Exercise requirements -> Once the line holding "## Vierter Abschnitt" is written out, stop; begin at the first line of the material below and retype exactly, dropping pictures.

Input data ->
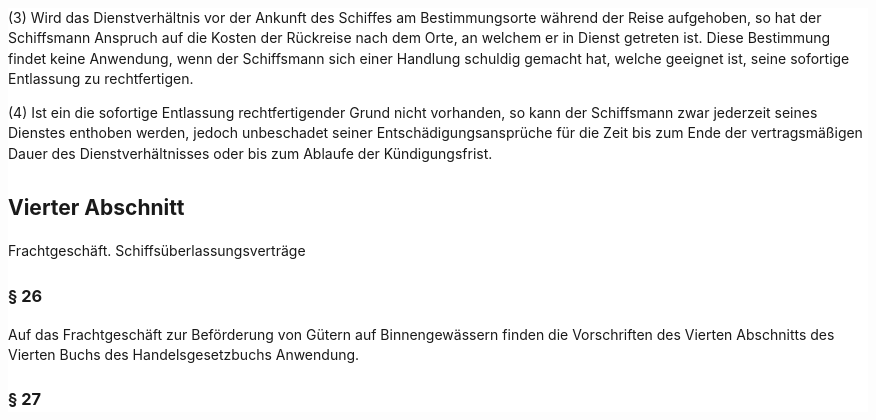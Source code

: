 <div class="jurAbsatz">

(3) Wird das Dienstverhältnis vor der Ankunft des Schiffes am
Bestimmungsorte während der Reise aufgehoben, so hat der Schiffsmann
Anspruch auf die Kosten der Rückreise nach dem Orte, an welchem er in
Dienst getreten ist. Diese Bestimmung findet keine Anwendung, wenn der
Schiffsmann sich einer Handlung schuldig gemacht hat, welche geeignet
ist, seine sofortige Entlassung zu rechtfertigen.

</div>

<div class="jurAbsatz">

(4) Ist ein die sofortige Entlassung rechtfertigender Grund nicht
vorhanden, so kann der Schiffsmann zwar jederzeit seines Dienstes
enthoben werden, jedoch unbeschadet seiner Entschädigungsansprüche für
die Zeit bis zum Ende der vertragsmäßigen Dauer des Dienstverhältnisses
oder bis zum Ablaufe der Kündigungsfrist.

</div>

</div>

</div>

</div>

<span id="BJNR003010895BJNG000401377.html"></span>

## Vierter Abschnitt  
Frachtgeschäft. Schiffsüberlassungsverträge

<span id="BJNR003010895BJNE003601307.html"></span>

### § 26  

<div>

<div class="jnhtml">

<div>

<div class="jurAbsatz">

Auf das Frachtgeschäft zur Beförderung von Gütern auf Binnengewässern
finden die Vorschriften des Vierten Abschnitts des Vierten Buchs des
Handelsgesetzbuchs Anwendung.

</div>

</div>

</div>

</div>

<span id="BJNR003010895BJNE015600377.html"></span>

### § 27  
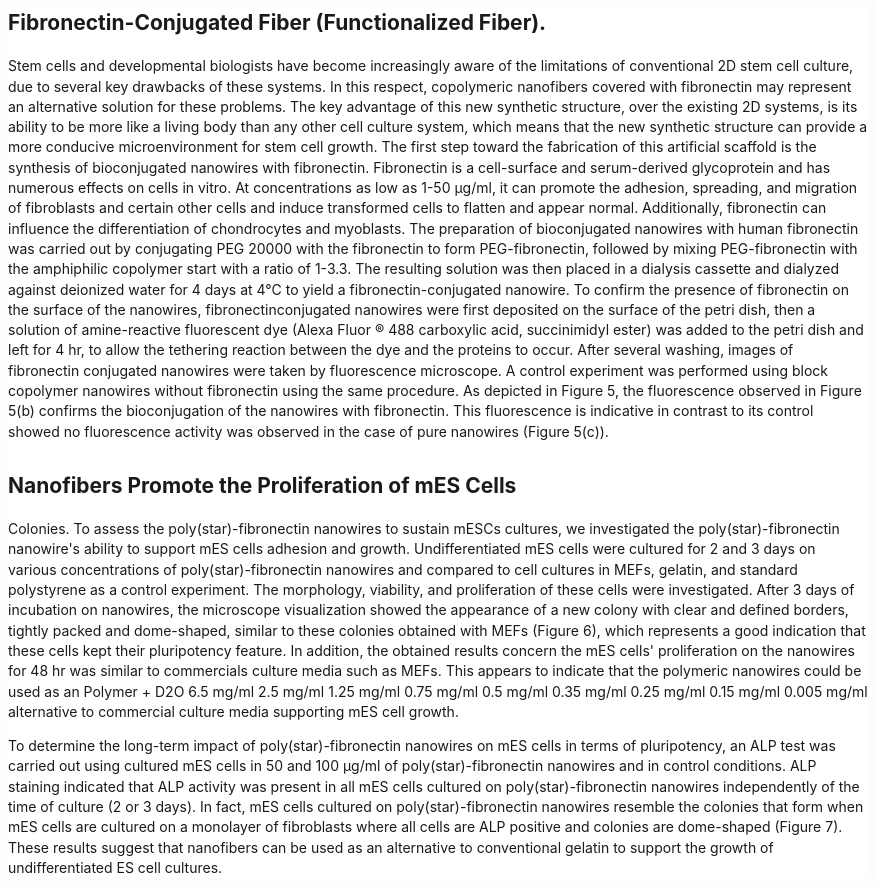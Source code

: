 ## Fibronectin-Conjugated Fiber (Functionalized Fiber).

Stem cells and developmental biologists have become increasingly aware of the limitations of conventional 2D stem cell culture, due to several key drawbacks of these systems. In this respect, copolymeric nanofibers covered with fibronectin may represent an alternative solution for these problems. The key advantage of this new synthetic structure, over the existing 2D systems, is its ability to be more like a living body than any other cell culture system, which means that the new synthetic structure can provide a more conducive microenvironment for stem cell growth. The first step toward the fabrication of this artificial scaffold is the synthesis of bioconjugated nanowires with fibronectin. Fibronectin is a cell-surface and serum-derived glycoprotein and has numerous effects on cells in vitro. At concentrations as low as 1-50 µg/ml, it can promote the adhesion, spreading, and migration of fibroblasts and certain other cells and induce transformed cells to flatten and appear normal. Additionally, fibronectin can influence the differentiation of chondrocytes and myoblasts. The preparation of bioconjugated nanowires with human fibronectin was carried out by conjugating PEG 20000 with the fibronectin to form PEG-fibronectin, followed by mixing PEG-fibronectin with the amphiphilic copolymer start with a ratio of 1-3.3. The resulting solution was then placed in a dialysis cassette and dialyzed against deionized water for 4 days at 4°C to yield a fibronectin-conjugated nanowire. To confirm the presence of fibronectin on the surface of the nanowires, fibronectinconjugated nanowires were first deposited on the surface of the petri dish, then a solution of amine-reactive fluorescent dye (Alexa Fluor ® 488 carboxylic acid, succinimidyl ester) was added to the petri dish and left for 4 hr, to allow the tethering reaction between the dye and the proteins to occur. After several washing, images of fibronectin conjugated nanowires were taken by fluorescence microscope. A control experiment was performed using block copolymer nanowires without fibronectin using the same procedure. As depicted in Figure 5, the fluorescence observed in Figure 5(b) confirms the bioconjugation of the nanowires with fibronectin. This fluorescence is indicative in contrast to its control showed no fluorescence activity was observed in the case of pure nanowires (Figure 5(c)).

## Nanofibers Promote the Proliferation of mES Cells

Colonies. To assess the poly(star)-fibronectin nanowires to sustain mESCs cultures, we investigated the poly(star)-fibronectin nanowire's ability to support mES cells adhesion and growth. Undifferentiated mES cells were cultured for 2 and 3 days on various concentrations of poly(star)-fibronectin nanowires and compared to cell cultures in MEFs, gelatin, and standard polystyrene as a control experiment. The morphology, viability, and proliferation of these cells were investigated. After 3 days of incubation on nanowires, the microscope visualization showed the appearance of a new colony with clear and defined borders, tightly packed and dome-shaped, similar to these colonies obtained with MEFs (Figure 6), which represents a good indication that these cells kept their pluripotency feature. In addition, the obtained results concern the mES cells' proliferation on the nanowires for 48 hr was similar to commercials culture media such as MEFs. This appears to indicate that the polymeric nanowires could be used as an Polymer + D2O 6.5 mg/ml 2.5 mg/ml 1.25 mg/ml 0.75 mg/ml 0.5 mg/ml 0.35 mg/ml 0.25 mg/ml 0.15 mg/ml 0.005 mg/ml  alternative to commercial culture media supporting mES cell growth.

To determine the long-term impact of poly(star)-fibronectin nanowires on mES cells in terms of pluripotency, an ALP test was carried out using cultured mES cells in 50 and 100 µg/ml of poly(star)-fibronectin nanowires and in control conditions. ALP staining indicated that ALP activity was present in all mES cells cultured on poly(star)-fibronectin nanowires independently of the time of culture (2 or 3 days). In fact, mES cells cultured on poly(star)-fibronectin nanowires resemble the colonies that form when mES cells are cultured on a monolayer of fibroblasts where all cells are ALP positive and colonies are dome-shaped (Figure 7). These results suggest that nanofibers can be used as an alternative to conventional gelatin to support the growth of undifferentiated ES cell cultures.
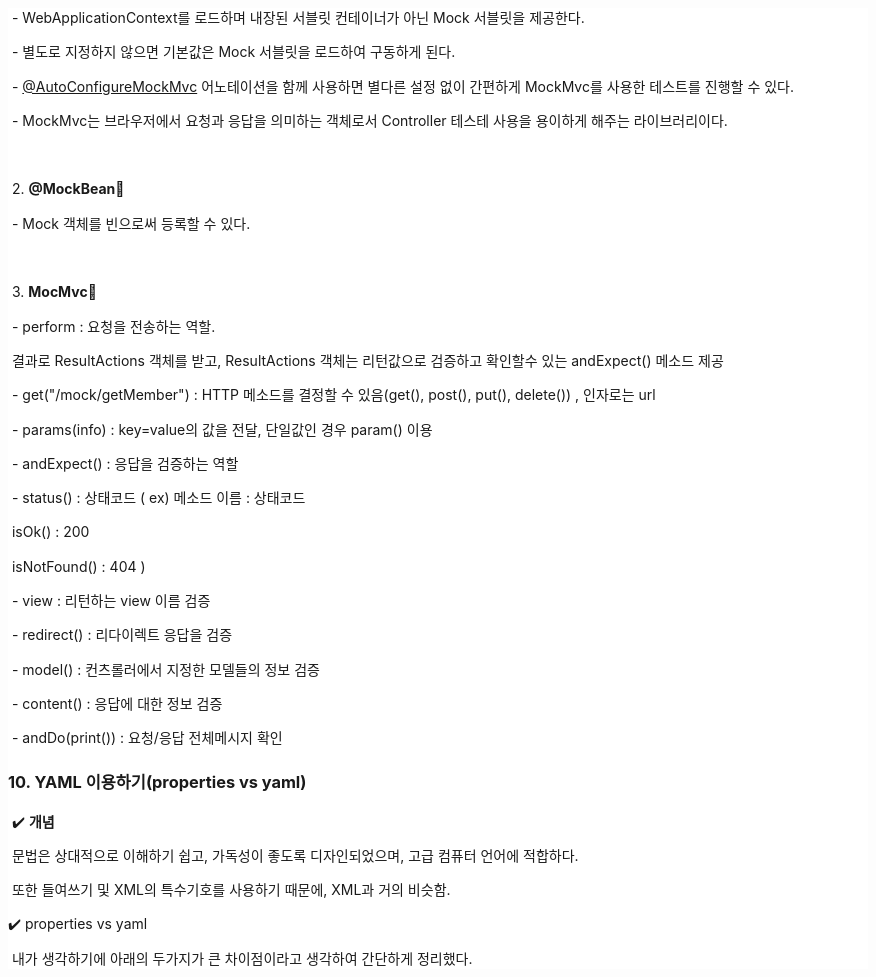 ​            	  - WebApplicationContext를 로드하며 내장된 서블릿 컨테이너가 아닌 Mock 서블릿을 제공한다.  

​           	  - 별도로 지정하지 않으면 기본값은 Mock 서블릿을 로드하여 구동하게 된다. 

​        	     - <u>@AutoConfigureMockMvc</u> 어노테이션을 함께 사용하면 별다른 설정 없이 간편하게 MockMvc를 사용한 테스트를 진행할 수 있다. 

​        	     - MockMvc는 브라우저에서 요청과 응답을 의미하는 객체로서 Controller 테스테 사용을 용이하게 해주는 라이브러리이다.

​              

​              2. **@MockBean**📌

​                  - Mock 객체를 빈으로써 등록할 수 있다.

​                      

​              3. **MocMvc📌**

​                  -  perform : 요청을 전송하는 역할. 

​                                       결과로 ResultActions 객체를 받고, ResultActions 객체는 리턴값으로 검증하고 확인할수 있는 andExpect() 메소드 제공

​                  -  get("/mock/getMember") : HTTP 메소드를 결정할 수 있음(get(), post(), put(), delete()) , 인자로는 url  

​                  - params(info) : key=value의 값을 전달,  단일값인 경우 param() 이용

​                  - andExpect() : 응답을 검증하는 역할

​                                            - status() : 상태코드 ( ex) 메소드 이름 : 상태코드

​                                                                                                  isOk() : 200  

​                                                                                      isNotFound() : 404       )

​                                             - view : 리턴하는 view 이름 검증

​                                             - redirect() : 리다이렉트 응답을 검증

​                                             - model() : 컨츠롤러에서 지정한 모델들의 정보 검증

​                                             - content() : 응답에 대한 정보 검증 

​                  - andDo(print()) : 요청/응답 전체메시지 확인



### 10. YAML 이용하기(properties vs yaml)	

 ​ :heavy_check_mark: **개념**

​       문법은 상대적으로 이해하기 쉽고, 가독성이 좋도록 디자인되었으며, 고급 컴퓨터 언어에 적합하다.  

​       또한 들여쓰기 및 XML의 특수기호를 사용하기 때문에, XML과 거의 비슷함.



 :heavy_check_mark: properties vs yaml

​       내가 생각하기에 아래의 두가지가 큰 차이점이라고 생각하여 간단하게 정리했다.       
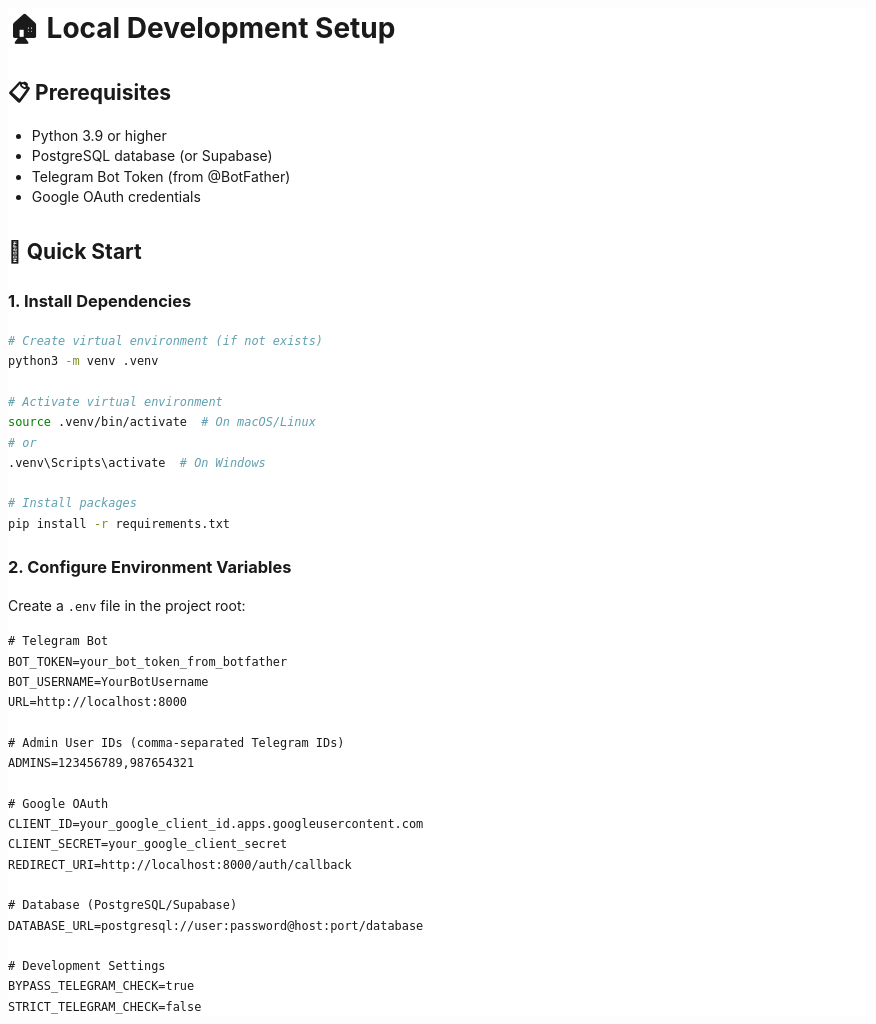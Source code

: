 # 🏠 Local Development Setup

## 📋 Prerequisites

- Python 3.9 or higher
- PostgreSQL database (or Supabase)
- Telegram Bot Token (from @BotFather)
- Google OAuth credentials

## 🚀 Quick Start

### 1. Install Dependencies

```bash
# Create virtual environment (if not exists)
python3 -m venv .venv

# Activate virtual environment
source .venv/bin/activate  # On macOS/Linux
# or
.venv\Scripts\activate  # On Windows

# Install packages
pip install -r requirements.txt
```

### 2. Configure Environment Variables

Create a `.env` file in the project root:

```env
# Telegram Bot
BOT_TOKEN=your_bot_token_from_botfather
BOT_USERNAME=YourBotUsername
URL=http://localhost:8000

# Admin User IDs (comma-separated Telegram IDs)
ADMINS=123456789,987654321

# Google OAuth
CLIENT_ID=your_google_client_id.apps.googleusercontent.com
CLIENT_SECRET=your_google_client_secret
REDIRECT_URI=http://localhost:8000/auth/callback

# Database (PostgreSQL/Supabase)
DATABASE_URL=postgresql://user:password@host:port/database

# Development Settings
BYPASS_TELEGRAM_CHECK=true
STRICT_TELEGRAM_CHECK=false
```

Your solution ->
Source code

: <div class="jurAbsatz">

(3) Wird das Dienstverhältnis vor der Ankunft des Schiffes am
Bestimmungsorte während der Reise aufgehoben, so hat der Schiffsmann
Anspruch auf die Kosten der Rückreise nach dem Orte, an welchem er in
Dienst getreten ist. Diese Bestimmung findet keine Anwendung, wenn der
Schiffsmann sich einer Handlung schuldig gemacht hat, welche geeignet
ist, seine sofortige Entlassung zu rechtfertigen.

</div>

<div class="jurAbsatz">

(4) Ist ein die sofortige Entlassung rechtfertigender Grund nicht
vorhanden, so kann der Schiffsmann zwar jederzeit seines Dienstes
enthoben werden, jedoch unbeschadet seiner Entschädigungsansprüche für
die Zeit bis zum Ende der vertragsmäßigen Dauer des Dienstverhältnisses
oder bis zum Ablaufe der Kündigungsfrist.

</div>

</div>

</div>

</div>

<span id="BJNR003010895BJNG000401377.html"></span>

## Vierter Abschnitt  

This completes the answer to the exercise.